My main reason for accepting Condorcet is that the CW is uniquely stable; he alone wins the election he’s the expected winner of. In the absence of a CW, each member of the Smith set is unstable by definition. Is the Smith set as a whole stable? That is, would repeatedly eliminating the stable winner of a vote on which subset of the remaining candidates to eliminate, until no stable winner remained, always reduce the set of candidates to a subset of the Smith set? Maybe, I’ve just never seen an attempt to prove it.

An alternative proof I’d accept would be: if voters engaged in repeated approval voting, their approval threshold being the weighted average candidate, each candidate’s weight being equal to his votes on the previous ballot to the nth power; for the largest n for which the balloting converges, is the winner necessarily in the Smith set?

A proof to this effect would depend on whether the voters are guaranteed somehow to reach a point where at least one member of the Smith set remains uneliminated (or alternatively, the Copeland winner has all of his pairwise-winning rivals in the Smith set eliminated). At that point, it would hinge on whether the voters realize that the remaining major candidate in the Smith set is a CW, and from there you’d have to connect the proof to what you’ve already proven about CW’s winning.
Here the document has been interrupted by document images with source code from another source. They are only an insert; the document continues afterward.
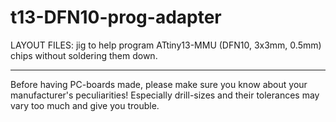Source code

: 
t13-DFN10-prog-adapter
======================

LAYOUT FILES: jig to help program ATtiny13-MMU (DFN10, 3x3mm, 0.5mm) chips without soldering them down. 


---

Before having PC-boards made, please make sure you know about your manufacturer's peculiarities!
Especially drill-sizes and their tolerances may vary too much and give you trouble.

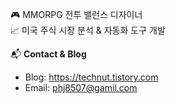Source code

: 

🎮 MMORPG 전투 밸런스 디자이너  
📈 미국 주식 시장 분석 & 자동화 도구 개발

📬 **Contact & Blog**  
- Blog: https://technut.tistory.com
- Email: phj8507@gamil.com
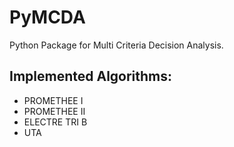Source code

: # PyMCDA

Python Package for Multi Criteria Decision Analysis.

## Implemented Algorithms:

- PROMETHEE I
- PROMETHEE II
- ELECTRE TRI B
- UTA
I’m afraid that might be over my head. In retrospect, I might ought to have put “winner” in quotes, since we don’t normally associate winning with being eliminated. Maybe clarifying that my “subset” does not imply a proper subset would have helped as well. But I’ll continue under the assumption you got my meanings.

Isn’t starting with no candidates eliminated in itself a guarantee that a point (the first one) will be reached where at least one member of the Smith set remains uneliminated?
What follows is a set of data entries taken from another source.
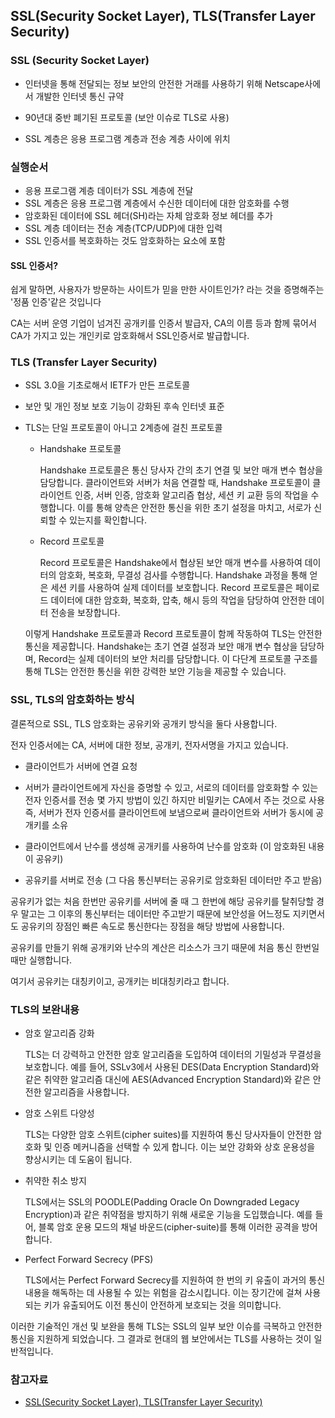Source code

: ## SSL(Security Socket Layer), TLS(Transfer Layer Security)

### SSL (Security Socket Layer)

- 인터넷을 통해 전달되는 정보 보안의 안전한 거래를 사용하기 위해 Netscape사에서 개발한 인터넷 통신 규약

- 90년대 중반 폐기된 프로토콜 (보안 이슈로 TLS로 사용)

- SSL 계층은 응용 프로그램 계층과 전송 계층 사이에 위치

### 실행순서

- 응용 프로그램 계층 데이터가 SSL 계층에 전달
- SSL 계층은 응용 프로그램 계층에서 수신한 데이터에 대한 암호화를 수행
- 암호화된 데이터에 SSL 헤더(SH)라는 자체 암호화 정보 헤더를 추가
- SSL 계층 데이터는 전송 계층(TCP/UDP)에 대한 입력
- SSL 인증서를 복호화하는 것도 암호화하는 요소에 포함

#### SSL 인증서?

쉽게 말하면, 사용자가 방문하는 사이트가 믿을 만한 사이트인가? 라는 것을 증명해주는 '정품 인증'같은 것입니다

CA는 서버 운영 기업이 넘겨진 공개키를 인증서 발급자, CA의 이름 등과 함께 묶어서 CA가 가지고 있는 개인키로 암호화해서 SSL인증서로 발급합니다.

### TLS (Transfer Layer Security)

- SSL 3.0을 기초로해서 IETF가 만든 프로토콜

- 보안 및 개인 정보 보호 기능이 강화된 후속 인터넷 표준

- TLS는 단일 프로토콜이 아니고 2계층에 걸친 프로토콜

  - Handshake 프로토콜

    Handshake 프로토콜은 통신 당사자 간의 초기 연결 및 보안 매개 변수 협상을 담당합니다.
    클라이언트와 서버가 처음 연결할 때, Handshake 프로토콜이 클라이언트 인증, 서버 인증, 암호화 알고리즘 협상, 세션 키 교환 등의 작업을 수행합니다. 이를 통해 양측은 안전한 통신을 위한 초기 설정을 마치고, 서로가 신뢰할 수 있는지를 확인합니다.

  - Record 프로토콜

    Record 프로토콜은 Handshake에서 협상된 보안 매개 변수를 사용하여 데이터의 암호화, 복호화, 무결성 검사를 수행합니다.
    Handshake 과정을 통해 얻은 세션 키를 사용하여 실제 데이터를 보호합니다. Record 프로토콜은 페이로드 데이터에 대한 암호화, 복호화, 압축, 해시 등의 작업을 담당하여 안전한 데이터 전송을 보장합니다.

  이렇게 Handshake 프로토콜과 Record 프로토콜이 함께 작동하여 TLS는 안전한 통신을 제공합니다. Handshake는 초기 연결 설정과 보안 매개 변수 협상을 담당하며, Record는 실제 데이터의 보안 처리를 담당합니다. 이 다단계 프로토콜 구조를 통해 TLS는 안전한 통신을 위한 강력한 보안 기능을 제공할 수 있습니다.

### SSL, TLS의 암호화하는 방식

결론적으로 SSL, TLS 암호화는 공유키와 공개키 방식을 둘다 사용합니다.

전자 인증서에는 CA, 서버에 대한 정보, 공개키, 전자서명을 가지고 있습니다.

- 클라이언트가 서버에 연결 요청

- 서버가 클라이언트에게 자신을 증명할 수 있고, 서로의 데이터를 암호화할 수 있는 전자 인증서를 전송
  몇 가지 방법이 있긴 하지만 비밀키는 CA에서 주는 것으로 사용
  즉, 서버가 전자 인증서를 클라이언트에 보냄으로써 클라이언트와 서버가 동시에 공개키를 소유

- 클라이언트에서 난수를 생성해 공개키를 사용하여 난수를 암호화 (이 암호화된 내용이 공유키)

- 공유키를 서버로 전송 (그 다음 통신부터는 공유키로 암호화된 데이터만 주고 받음)

공유키가 없는 처음 한번만 공유키를 서버에 줄 때 그 한번에 해당 공유키를 탈취당할 경우 말고는 그 이후의 통신부터는 데이터만 주고받기 때문에 보안성을 어느정도 지키면서도 공유키의 장점인 빠른 속도로 통신한다는 장점을 해당 방법에 사용합니다.

공유키를 만들기 위해 공개키와 난수의 계산은 리소스가 크기 때문에 처음 통신 한번일때만 실행합니다.

여기서 공유키는 대칭키이고, 공개키는 비대칭키라고 합니다.

### TLS의 보완내용

- 암호 알고리즘 강화

  TLS는 더 강력하고 안전한 암호 알고리즘을 도입하여 데이터의 기밀성과 무결성을 보호합니다. 예를 들어, SSLv3에서 사용된 DES(Data Encryption Standard)와 같은 취약한 알고리즘 대신에 AES(Advanced Encryption Standard)와 같은 안전한 알고리즘을 사용합니다.

- 암호 스위트 다양성

  TLS는 다양한 암호 스위트(cipher suites)를 지원하여 통신 당사자들이 안전한 암호화 및 인증 메커니즘을 선택할 수 있게 합니다. 이는 보안 강화와 상호 운용성을 향상시키는 데 도움이 됩니다.

- 취약한 취소 방지

  TLS에서는 SSL의 POODLE(Padding Oracle On Downgraded Legacy Encryption)과 같은 취약점을 방지하기 위해 새로운 기능을 도입했습니다. 예를 들어, 블록 암호 운용 모드의 채널 바운드(cipher-suite)를 통해 이러한 공격을 방어합니다.

- Perfect Forward Secrecy (PFS)

  TLS에서는 Perfect Forward Secrecy를 지원하여 한 번의 키 유출이 과거의 통신 내용을 해독하는 데 사용될 수 있는 위험을 감소시킵니다. 이는 장기간에 걸쳐 사용되는 키가 유출되어도 이전 통신이 안전하게 보호되는 것을 의미합니다.

이러한 기술적인 개선 및 보완을 통해 TLS는 SSL의 일부 보안 이슈를 극복하고 안전한 통신을 지원하게 되었습니다. 그 결과로 현대의 웹 보안에서는 TLS를 사용하는 것이 일반적입니다.

### 참고자료

- [SSL(Security Socket Layer), TLS(Transfer Layer Security)](https://github.com/esperar/estudy/blob/master/Back-End/Internet/ssl_tls.md)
I don’t understand the phrase “the remaining member of the Smith set”. How did we get from “at least one” to exactly one? Or are you referring to the parenthesis about the Copeland winner? I don’t understand why it would have to be a Copeland winner; would a different sole remaining member of the Smith set be impossible?

I should not have used the phrase “at least”, sorry. To be very clear, I’m referring to a point where you have some uneliminated member of the Smith set who pairwise beats all other remaining candidates; this could happen when all but one of the Smith set members are eliminated, or theoretically it could happen with just one elimination i.e. the Copeland winner pairwise beats all but one of the candidates, and that one candidate (who has to be in the Smith set) gets eliminated. Or it could happen any other way, but it’s a point where you have a CW among the remaining candidates who is a member of the original Smith set.

OK, I think I understand the scenario now. When you say the voters are guaranteed to reach it, do you mean they necessarily will or they believe they necessarily will? And about it hinging on whether they realize the CW is a CW, do you mean they realize it before he’s a CW? Because, once he’s a CW, his victory is assured whether the voters know he’s a CW or not (I assume that’s what you mean about connecting to the proof about CWs winning, but just making sure).

Are you saying that, if you could prove the candidates would be reduced to either a subset of the Smith set or a set containing only one member of the Smith set, you would effectively be proving it would be reduced to a subset of the Smith set, because a set containing only one member of the Smith set will in turn be reduced to a subset of the Smith set (that member)?